The dream of beautiful, high-quality prefab housing became a reality in countries such as Japan and Austria years ago, but most Americans still associate manufactured homes with “trailer trash” and feeble, retrograde design. That image has been changing, thanks to a recent wave of forward-looking prefab homes created by ambitious young American architects. Here’s a sampling of the more intriguing products to emerge—all of which can be shipped to Portland.
Made by: Rocio Romero LLC (Perryville, Missouri)
Number sold: 64 since 2004
Clustered in: California, New York
Example: Two-bedroom Standard LV
Square feet: 1,150
Cost of kit: $35,923
Cool points: Rocio helped launch the modern prefab craze with this minimalist modern shack enveloped in no-nonsense galvanized steel and floor-to-ceiling glass. It’s still a market leader.

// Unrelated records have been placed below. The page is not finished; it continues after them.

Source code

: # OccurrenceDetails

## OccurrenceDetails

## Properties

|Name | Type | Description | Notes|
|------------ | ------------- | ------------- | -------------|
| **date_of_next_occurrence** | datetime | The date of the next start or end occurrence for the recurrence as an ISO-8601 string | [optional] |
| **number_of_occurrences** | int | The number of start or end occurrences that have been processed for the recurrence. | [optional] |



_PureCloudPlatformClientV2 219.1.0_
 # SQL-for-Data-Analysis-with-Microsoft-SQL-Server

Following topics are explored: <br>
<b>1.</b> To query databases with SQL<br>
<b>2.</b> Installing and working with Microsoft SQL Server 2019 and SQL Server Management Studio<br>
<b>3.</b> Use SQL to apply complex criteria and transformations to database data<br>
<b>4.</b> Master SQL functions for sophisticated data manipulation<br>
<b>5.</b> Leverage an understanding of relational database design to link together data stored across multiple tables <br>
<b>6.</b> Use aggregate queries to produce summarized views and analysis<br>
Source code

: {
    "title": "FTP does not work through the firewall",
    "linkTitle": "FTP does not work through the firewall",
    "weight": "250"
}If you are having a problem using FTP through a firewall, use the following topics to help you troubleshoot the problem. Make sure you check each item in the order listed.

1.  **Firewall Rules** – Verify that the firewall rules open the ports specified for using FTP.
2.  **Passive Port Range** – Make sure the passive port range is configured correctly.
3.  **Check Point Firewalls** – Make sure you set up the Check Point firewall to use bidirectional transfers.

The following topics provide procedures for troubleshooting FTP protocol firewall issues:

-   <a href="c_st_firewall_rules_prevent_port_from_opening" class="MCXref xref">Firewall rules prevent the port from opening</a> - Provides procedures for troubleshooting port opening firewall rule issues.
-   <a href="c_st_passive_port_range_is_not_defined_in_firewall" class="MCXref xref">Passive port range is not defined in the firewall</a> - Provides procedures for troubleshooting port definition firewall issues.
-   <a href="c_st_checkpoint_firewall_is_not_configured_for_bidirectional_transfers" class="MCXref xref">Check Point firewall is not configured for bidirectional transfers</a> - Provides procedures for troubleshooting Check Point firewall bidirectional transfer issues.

Buyer beware: This is a kit home; the factory will ship you a set of plans and the major structural components—then you hire a general contractor to assemble the parts and add interior finishes at an additional estimated cost of $100,000 to $188,000.

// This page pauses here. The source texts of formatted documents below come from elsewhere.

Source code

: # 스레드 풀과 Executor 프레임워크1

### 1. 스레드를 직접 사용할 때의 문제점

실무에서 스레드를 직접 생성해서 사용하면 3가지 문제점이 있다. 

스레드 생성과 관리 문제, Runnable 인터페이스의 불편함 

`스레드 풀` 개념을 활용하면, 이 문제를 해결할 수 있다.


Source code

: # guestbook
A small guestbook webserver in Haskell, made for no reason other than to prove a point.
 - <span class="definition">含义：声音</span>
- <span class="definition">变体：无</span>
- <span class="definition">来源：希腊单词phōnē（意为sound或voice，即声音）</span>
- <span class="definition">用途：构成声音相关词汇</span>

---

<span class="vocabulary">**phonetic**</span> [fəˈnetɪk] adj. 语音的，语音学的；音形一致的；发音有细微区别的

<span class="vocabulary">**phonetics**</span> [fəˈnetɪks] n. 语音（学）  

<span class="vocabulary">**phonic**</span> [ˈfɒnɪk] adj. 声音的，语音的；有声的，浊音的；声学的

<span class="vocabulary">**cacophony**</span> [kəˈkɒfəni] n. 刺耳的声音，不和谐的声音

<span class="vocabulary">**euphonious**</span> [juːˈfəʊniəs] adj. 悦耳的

Find out more: rocioromero.com
MKD PORTFOLIO SERIES
Made by: Michelle Kaufmann Designs
Number sold: 34 since 2002
Clustered in: California
Example: Two-bedroom Sunset Breezehouse
Square feet: 1,800
Cost: Approximately $500,400
Cool points: This eco-friendly, modular dream house exemplifies the casually classy, indoor-outdoor lifestyle made famous by corporate sponsor Sunset magazine.

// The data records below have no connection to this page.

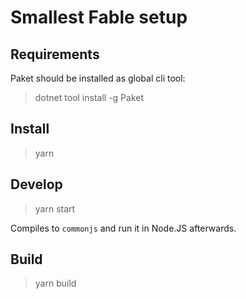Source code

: # Smallest Fable setup

## Requirements

Paket should be installed as global cli tool:

> dotnet tool install -g Paket

## Install

> yarn

## Develop

> yarn start

Compiles to `commonjs` and run it in Node.JS afterwards.

## Build

> yarn build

Buyer beware: Built for style and comfort, this isn’t the answer for cost-conscious consumers. But at least Oregonians will save on shipping, since the plant is in Washington.
Find out more: mkd-arc.com
Made by: Alchemy Architects (St. Paul, Minnesota)
Number sold: 20 since 2002
Clustered in: New England, Montana, Oregon
Example: Tall Two-Bedroom
Square feet: 1,176
Cool points: Whereas some modern prefab manufacturers promise to reinvent your lifestyle, this firm just sells easygoing, utilitarian houses that are as affordable as they are customizable.
Buyer beware: You may feel overwhelmed by the data-driven sales pitch and the seemingly endless options for assembling the basic modules into a complete house.
Find out more: weehouse.com
*Costs don’t include variable fees for customizing, shipping, and “buttoning up” the factory-built modules once they arrive—which, when added up, may exceed $125,000, depending on the project.